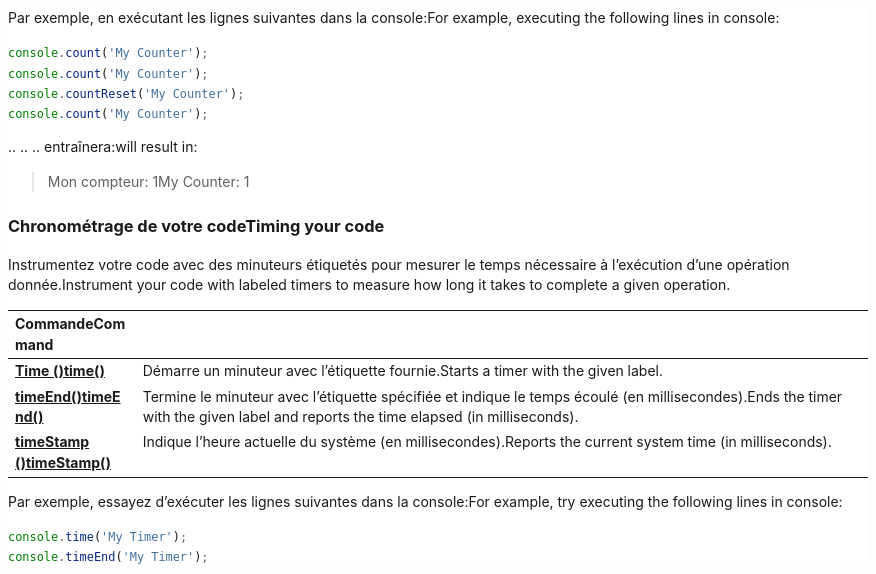 <span data-ttu-id="c1a42-182">Par exemple, en exécutant les lignes suivantes dans la console:</span><span class="sxs-lookup"><span data-stu-id="c1a42-182">For example, executing the following lines in console:</span></span>

```javascript
console.count('My Counter');
console.count('My Counter');
console.countReset('My Counter');
console.count('My Counter');
```

 <span data-ttu-id="c1a42-183">.</span><span class="sxs-lookup"><span data-stu-id="c1a42-183">.</span></span> <span data-ttu-id="c1a42-184">.</span><span class="sxs-lookup"><span data-stu-id="c1a42-184">.</span></span> <span data-ttu-id="c1a42-185">.</span><span class="sxs-lookup"><span data-stu-id="c1a42-185">.</span></span> <span data-ttu-id="c1a42-186">entraînera:</span><span class="sxs-lookup"><span data-stu-id="c1a42-186">will result in:</span></span>
> <span data-ttu-id="c1a42-187">Mon compteur: 1</span><span class="sxs-lookup"><span data-stu-id="c1a42-187">My Counter: 1</span></span>

### <span data-ttu-id="c1a42-188">Chronométrage de votre code</span><span class="sxs-lookup"><span data-stu-id="c1a42-188">Timing your code</span></span>

<span data-ttu-id="c1a42-189">Instrumentez votre code avec des minuteurs étiquetés pour mesurer le temps nécessaire à l’exécution d’une opération donnée.</span><span class="sxs-lookup"><span data-stu-id="c1a42-189">Instrument your code with labeled timers to measure how long it takes to complete a given operation.</span></span>

<span data-ttu-id="c1a42-190">Commande</span><span class="sxs-lookup"><span data-stu-id="c1a42-190">Command</span></span> | &nbsp;
:------------ | :-------------
[**<span data-ttu-id="c1a42-191">Time ()</span><span class="sxs-lookup"><span data-stu-id="c1a42-191">time()</span></span>**](https://developer.mozilla.org/docs/Web/API/Console/time) | <span data-ttu-id="c1a42-192">Démarre un minuteur avec l’étiquette fournie.</span><span class="sxs-lookup"><span data-stu-id="c1a42-192">Starts a timer with the given label.</span></span>
[**<span data-ttu-id="c1a42-193">timeEnd()</span><span class="sxs-lookup"><span data-stu-id="c1a42-193">timeEnd()</span></span>**](https://developer.mozilla.org/docs/Web/API/Console/timeEnd) | <span data-ttu-id="c1a42-194">Termine le minuteur avec l’étiquette spécifiée et indique le temps écoulé (en millisecondes).</span><span class="sxs-lookup"><span data-stu-id="c1a42-194">Ends the timer with the given label and reports the time elapsed (in milliseconds).</span></span>
[**<span data-ttu-id="c1a42-195">timeStamp ()</span><span class="sxs-lookup"><span data-stu-id="c1a42-195">timeStamp()</span></span>**](https://developer.mozilla.org/docs/Web/API/Console/timeStamp) | <span data-ttu-id="c1a42-196">Indique l’heure actuelle du système (en millisecondes).</span><span class="sxs-lookup"><span data-stu-id="c1a42-196">Reports the current system time (in milliseconds).</span></span>

<span data-ttu-id="c1a42-197">Par exemple, essayez d’exécuter les lignes suivantes dans la console:</span><span class="sxs-lookup"><span data-stu-id="c1a42-197">For example, try executing the following lines in console:</span></span>

```javascript
console.time('My Timer');
console.timeEnd('My Timer');
```

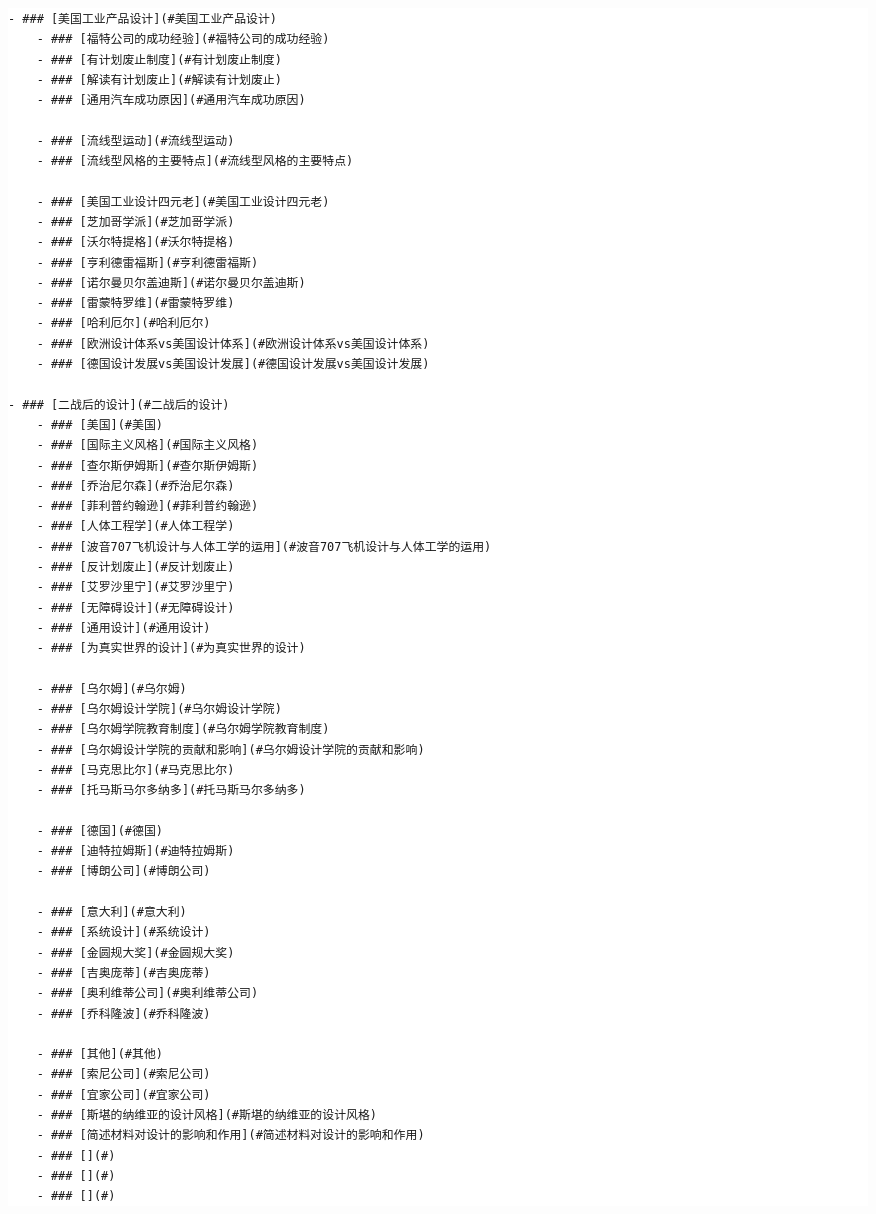 	- ### [美国工业产品设计](#美国工业产品设计)
		- ### [福特公司的成功经验](#福特公司的成功经验)
		- ### [有计划废止制度](#有计划废止制度)
		- ### [解读有计划废止](#解读有计划废止)
		- ### [通用汽车成功原因](#通用汽车成功原因)

		- ### [流线型运动](#流线型运动)
		- ### [流线型风格的主要特点](#流线型风格的主要特点)

		- ### [美国工业设计四元老](#美国工业设计四元老)
		- ### [芝加哥学派](#芝加哥学派)
		- ### [沃尔特提格](#沃尔特提格)
		- ### [亨利德雷福斯](#亨利德雷福斯)
		- ### [诺尔曼贝尔盖迪斯](#诺尔曼贝尔盖迪斯)
		- ### [雷蒙特罗维](#雷蒙特罗维)
		- ### [哈利厄尔](#哈利厄尔)
		- ### [欧洲设计体系vs美国设计体系](#欧洲设计体系vs美国设计体系)
		- ### [德国设计发展vs美国设计发展](#德国设计发展vs美国设计发展)

	- ### [二战后的设计](#二战后的设计)
		- ### [美国](#美国)
		- ### [国际主义风格](#国际主义风格)
		- ### [查尔斯伊姆斯](#查尔斯伊姆斯)
		- ### [乔治尼尔森](#乔治尼尔森)
		- ### [菲利普约翰逊](#菲利普约翰逊)
		- ### [人体工程学](#人体工程学)
		- ### [波音707飞机设计与人体工学的运用](#波音707飞机设计与人体工学的运用)
		- ### [反计划废止](#反计划废止)
		- ### [艾罗沙里宁](#艾罗沙里宁)
		- ### [无障碍设计](#无障碍设计)
		- ### [通用设计](#通用设计)
		- ### [为真实世界的设计](#为真实世界的设计)

		- ### [乌尔姆](#乌尔姆)
		- ### [乌尔姆设计学院](#乌尔姆设计学院)
		- ### [乌尔姆学院教育制度](#乌尔姆学院教育制度)
		- ### [乌尔姆设计学院的贡献和影响](#乌尔姆设计学院的贡献和影响)
		- ### [马克思比尔](#马克思比尔)
		- ### [托马斯马尔多纳多](#托马斯马尔多纳多)

		- ### [德国](#德国)
		- ### [迪特拉姆斯](#迪特拉姆斯)
		- ### [博朗公司](#博朗公司)

		- ### [意大利](#意大利)
		- ### [系统设计](#系统设计)
		- ### [金圆规大奖](#金圆规大奖)
		- ### [吉奥庞蒂](#吉奥庞蒂)
		- ### [奥利维蒂公司](#奥利维蒂公司)
		- ### [乔科隆波](#乔科隆波)

		- ### [其他](#其他)
		- ### [索尼公司](#索尼公司)
		- ### [宜家公司](#宜家公司)
		- ### [斯堪的纳维亚的设计风格](#斯堪的纳维亚的设计风格)
		- ### [简述材料对设计的影响和作用](#简述材料对设计的影响和作用)
		- ### [](#)
		- ### [](#)
		- ### [](#)
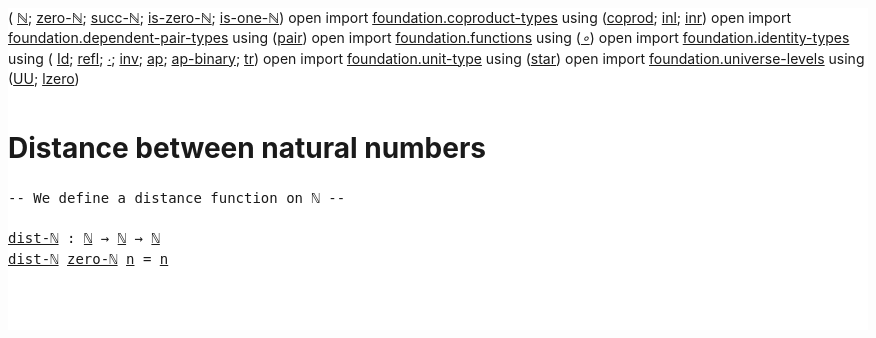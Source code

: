   <a id="819" class="Symbol">(</a> <a id="821" href="elementary-number-theory.natural-numbers.html#1444" class="Datatype">ℕ</a><a id="822" class="Symbol">;</a> <a id="824" href="elementary-number-theory.natural-numbers.html#1465" class="InductiveConstructor">zero-ℕ</a><a id="830" class="Symbol">;</a> <a id="832" href="elementary-number-theory.natural-numbers.html#1478" class="InductiveConstructor">succ-ℕ</a><a id="838" class="Symbol">;</a> <a id="840" href="elementary-number-theory.natural-numbers.html#1742" class="Function">is-zero-ℕ</a><a id="849" class="Symbol">;</a> <a id="851" href="elementary-number-theory.natural-numbers.html#1988" class="Function">is-one-ℕ</a><a id="859" class="Symbol">)</a>
<a id="861" class="Keyword">open</a> <a id="866" class="Keyword">import</a> <a id="873" href="foundation.coproduct-types.html" class="Module">foundation.coproduct-types</a> <a id="900" class="Keyword">using</a> <a id="906" class="Symbol">(</a><a id="907" href="foundation.coproduct-types.html#1168" class="Datatype">coprod</a><a id="913" class="Symbol">;</a> <a id="915" href="foundation.coproduct-types.html#1239" class="InductiveConstructor">inl</a><a id="918" class="Symbol">;</a> <a id="920" href="foundation.coproduct-types.html#1262" class="InductiveConstructor">inr</a><a id="923" class="Symbol">)</a>
<a id="925" class="Keyword">open</a> <a id="930" class="Keyword">import</a> <a id="937" href="foundation.dependent-pair-types.html" class="Module">foundation.dependent-pair-types</a> <a id="969" class="Keyword">using</a> <a id="975" class="Symbol">(</a><a id="976" href="foundation-core.dependent-pair-types.html#575" class="InductiveConstructor">pair</a><a id="980" class="Symbol">)</a>
<a id="982" class="Keyword">open</a> <a id="987" class="Keyword">import</a> <a id="994" href="foundation.functions.html" class="Module">foundation.functions</a> <a id="1015" class="Keyword">using</a> <a id="1021" class="Symbol">(</a><a id="1022" href="foundation-core.functions.html#407" class="Function Operator">_∘_</a><a id="1025" class="Symbol">)</a>
<a id="1027" class="Keyword">open</a> <a id="1032" class="Keyword">import</a> <a id="1039" href="foundation.identity-types.html" class="Module">foundation.identity-types</a> <a id="1065" class="Keyword">using</a>
  <a id="1073" class="Symbol">(</a> <a id="1075" href="foundation-core.identity-types.html#1754" class="Datatype">Id</a><a id="1077" class="Symbol">;</a> <a id="1079" href="foundation-core.identity-types.html#1807" class="InductiveConstructor">refl</a><a id="1083" class="Symbol">;</a> <a id="1085" href="foundation-core.identity-types.html#2412" class="Function Operator">_∙_</a><a id="1088" class="Symbol">;</a> <a id="1090" href="foundation-core.identity-types.html#2716" class="Function">inv</a><a id="1093" class="Symbol">;</a> <a id="1095" href="foundation-core.identity-types.html#3990" class="Function">ap</a><a id="1097" class="Symbol">;</a> <a id="1099" href="foundation-core.identity-types.html#7437" class="Function">ap-binary</a><a id="1108" class="Symbol">;</a> <a id="1110" href="foundation-core.identity-types.html#5689" class="Function">tr</a><a id="1112" class="Symbol">)</a>
<a id="1114" class="Keyword">open</a> <a id="1119" class="Keyword">import</a> <a id="1126" href="foundation.unit-type.html" class="Module">foundation.unit-type</a> <a id="1147" class="Keyword">using</a> <a id="1153" class="Symbol">(</a><a id="1154" href="foundation.unit-type.html#1099" class="InductiveConstructor">star</a><a id="1158" class="Symbol">)</a>
<a id="1160" class="Keyword">open</a> <a id="1165" class="Keyword">import</a> <a id="1172" href="foundation.universe-levels.html" class="Module">foundation.universe-levels</a> <a id="1199" class="Keyword">using</a> <a id="1205" class="Symbol">(</a><a id="1206" href="foundation-core.universe-levels.html#222" class="Primitive">UU</a><a id="1208" class="Symbol">;</a> <a id="1210" href="Agda.Primitive.html#764" class="Primitive">lzero</a><a id="1215" class="Symbol">)</a>
</pre>
# Distance between natural numbers

<pre class="Agda"><a id="1266" class="Comment">-- We define a distance function on ℕ --</a>

<a id="dist-ℕ"></a><a id="1308" href="elementary-number-theory.distance-natural-numbers.html#1308" class="Function">dist-ℕ</a> <a id="1315" class="Symbol">:</a> <a id="1317" href="elementary-number-theory.natural-numbers.html#1444" class="Datatype">ℕ</a> <a id="1319" class="Symbol">→</a> <a id="1321" href="elementary-number-theory.natural-numbers.html#1444" class="Datatype">ℕ</a> <a id="1323" class="Symbol">→</a> <a id="1325" href="elementary-number-theory.natural-numbers.html#1444" class="Datatype">ℕ</a>
<a id="1327" href="elementary-number-theory.distance-natural-numbers.html#1308" class="Function">dist-ℕ</a> <a id="1334" href="elementary-number-theory.natural-numbers.html#1465" class="InductiveConstructor">zero-ℕ</a> <a id="1341" href="elementary-number-theory.distance-natural-numbers.html#1341" class="Bound">n</a> <a id="1343" class="Symbol">=</a> <a id="1345" href="elementary-number-theory.distance-natural-numbers.html#1341" class="Bound">n</a>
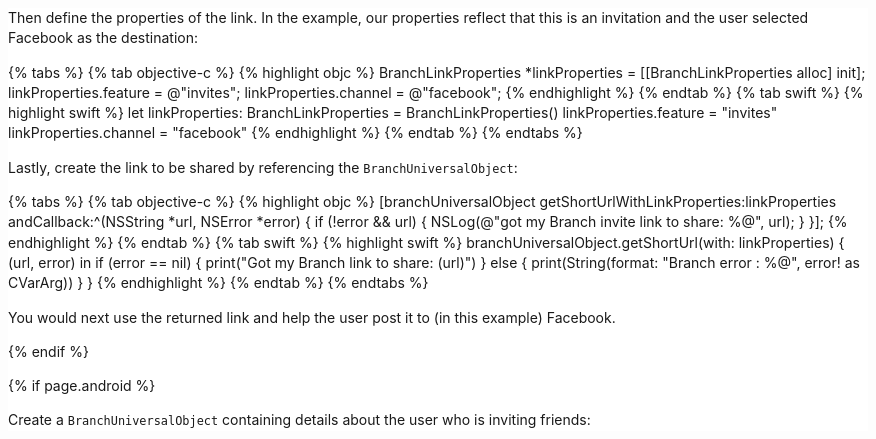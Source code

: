 Then define the properties of the link. In the example, our properties reflect that this is an invitation and the user selected Facebook as the destination:

{% tabs %}
{% tab objective-c %}
{% highlight objc %}
BranchLinkProperties *linkProperties = [[BranchLinkProperties alloc] init];
linkProperties.feature = @"invites";
linkProperties.channel = @"facebook";
{% endhighlight %}
{% endtab %}
{% tab swift %}
{% highlight swift %}
let linkProperties: BranchLinkProperties = BranchLinkProperties()
linkProperties.feature = "invites"
linkProperties.channel = "facebook"
{% endhighlight %}
{% endtab %}
{% endtabs %}

Lastly, create the link to be shared by referencing the `BranchUniversalObject`:

{% tabs %}
{% tab objective-c %}
{% highlight objc %}
[branchUniversalObject getShortUrlWithLinkProperties:linkProperties andCallback:^(NSString *url, NSError *error) {
    if (!error && url) {
        NSLog(@"got my Branch invite link to share: %@", url);
    }
}];
{% endhighlight %}
{% endtab %}
{% tab swift %}
{% highlight swift %}
branchUniversalObject.getShortUrl(with: linkProperties) { (url, error) in
    if (error == nil) {
        print("Got my Branch link to share: \(url)")
    } else {
        print(String(format: "Branch error : %@", error! as CVarArg))
    }
}
{% endhighlight %}
{% endtab %}
{% endtabs %}

You would next use the returned link and help the user post it to (in this example) Facebook.

{% endif %}




{% if page.android %}

Create a `BranchUniversalObject` containing details about the user who is inviting friends:
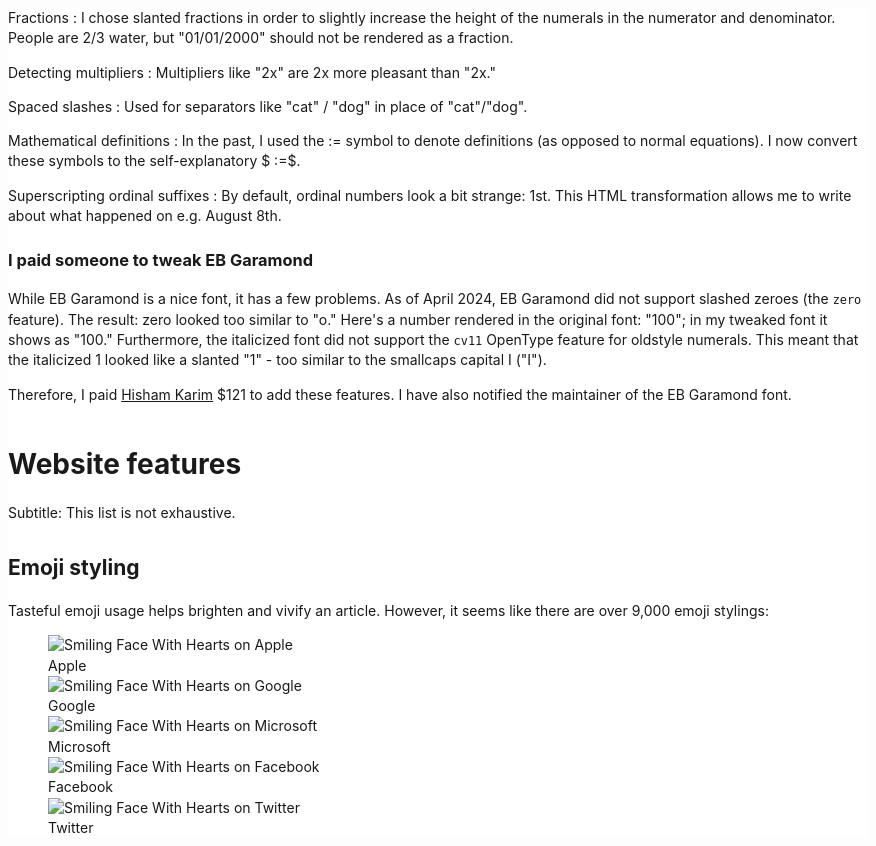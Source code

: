 Fractions
: I chose slanted fractions in order to slightly increase the height of the numerals in the numerator and denominator. People are 2/3 water, but "01/01/2000" should not be rendered as a fraction.

Detecting multipliers
: Multipliers  like "2x" are 2x more pleasant than "<span class="no-formatting">2x</span>."

Spaced slashes
: Used for separators like "cat" / "dog" in place of "cat"<span class="no-formatting">/</span>"dog".

Mathematical definitions
: In the past, I used the $:=$ symbol to denote definitions (as opposed to normal equations). I now convert these symbols to the self-explanatory $ :=$.

Superscripting ordinal suffixes
: By default, ordinal numbers look a bit strange: <span class="no-formatting">1st</span>. This HTML transformation allows me to write about what happened on e.g. August 8th.

### I paid someone to tweak EB Garamond

While EB Garamond is a nice font, it has a few problems. As of April 2024, EB Garamond did not support slashed zeroes (the `zero` feature). The result: zero looked too similar to "o." Here's a number rendered in the original font: <span style="font-family: var(--font-text-original)">"100"</span>; in my tweaked font it shows as "100." Furthermore, the italicized font did not support the `cv11` OpenType feature for oldstyle numerals. This meant that the italicized 1 looked like a slanted "<span style="font-family: var(--font-text-original); font-feature-settings: normal;">1</span>" - too similar to the smallcaps capital I ("<span class="small-caps">I</span>").

Therefore, I paid [Hisham Karim](https://www.fiverr.com/hishamhkarim) $121 to add these features. I have also notified the maintainer of the EB Garamond font.

# Website features

Subtitle: This list is not exhaustive.

## Emoji styling

Tasteful emoji usage helps brighten and vivify an article. However, it seems like there are over 9,000 emoji stylings:

<figure id="emoji-comparison-figure">
 <div>
    <div class="subfigure">
      <img src="https://assets.turntrout.com/static/images/posts/apple_hearts.avif" alt="Smiling Face With Hearts on Apple">
      <figcaption>Apple</figcaption>
    </div>
    <div class="subfigure">
      <img src="https://assets.turntrout.com/static/images/posts/google_hearts.avif" alt="Smiling Face With Hearts on Google">
      <figcaption>Google</figcaption>
    </div>
    <div class="subfigure">
      <img src="https://assets.turntrout.com/static/images/posts/microsoft_hearts.avif" alt="Smiling Face With Hearts on Microsoft">
      <figcaption>Microsoft</figcaption>
    </div>
    <div class="subfigure">
      <img src="https://assets.turntrout.com/static/images/posts/facebook_hearts.avif" alt="Smiling Face With Hearts on Facebook">
      <figcaption>Facebook</figcaption>
    </div>
    <div class="subfigure">
      <img src="https://assets.turntrout.com/twemoji/1f970.svg" alt="Smiling Face With Hearts on Twitter">
      <figcaption>Twitter</figcaption>
    </div>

Requirement: The response must contain every line from the listing above in which the string "given" appears.

Solution to this exercise:
<span data-ttu-id="c1a42-189">Instrumentez votre code avec des minuteurs étiquetés pour mesurer le temps nécessaire à l’exécution d’une opération donnée.</span><span class="sxs-lookup"><span data-stu-id="c1a42-189">Instrument your code with labeled timers to measure how long it takes to complete a given operation.</span></span>
[**<span data-ttu-id="c1a42-191">Time ()</span><span class="sxs-lookup"><span data-stu-id="c1a42-191">time()</span></span>**](https://developer.mozilla.org/docs/Web/API/Console/time) | <span data-ttu-id="c1a42-192">Démarre un minuteur avec l’étiquette fournie.</span><span class="sxs-lookup"><span data-stu-id="c1a42-192">Starts a timer with the given label.</span></span>
[**<span data-ttu-id="c1a42-193">timeEnd()</span><span class="sxs-lookup"><span data-stu-id="c1a42-193">timeEnd()</span></span>**](https://developer.mozilla.org/docs/Web/API/Console/timeEnd) | <span data-ttu-id="c1a42-194">Termine le minuteur avec l’étiquette spécifiée et indique le temps écoulé (en millisecondes).</span><span class="sxs-lookup"><span data-stu-id="c1a42-194">Ends the timer with the given label and reports the time elapsed (in milliseconds).</span></span>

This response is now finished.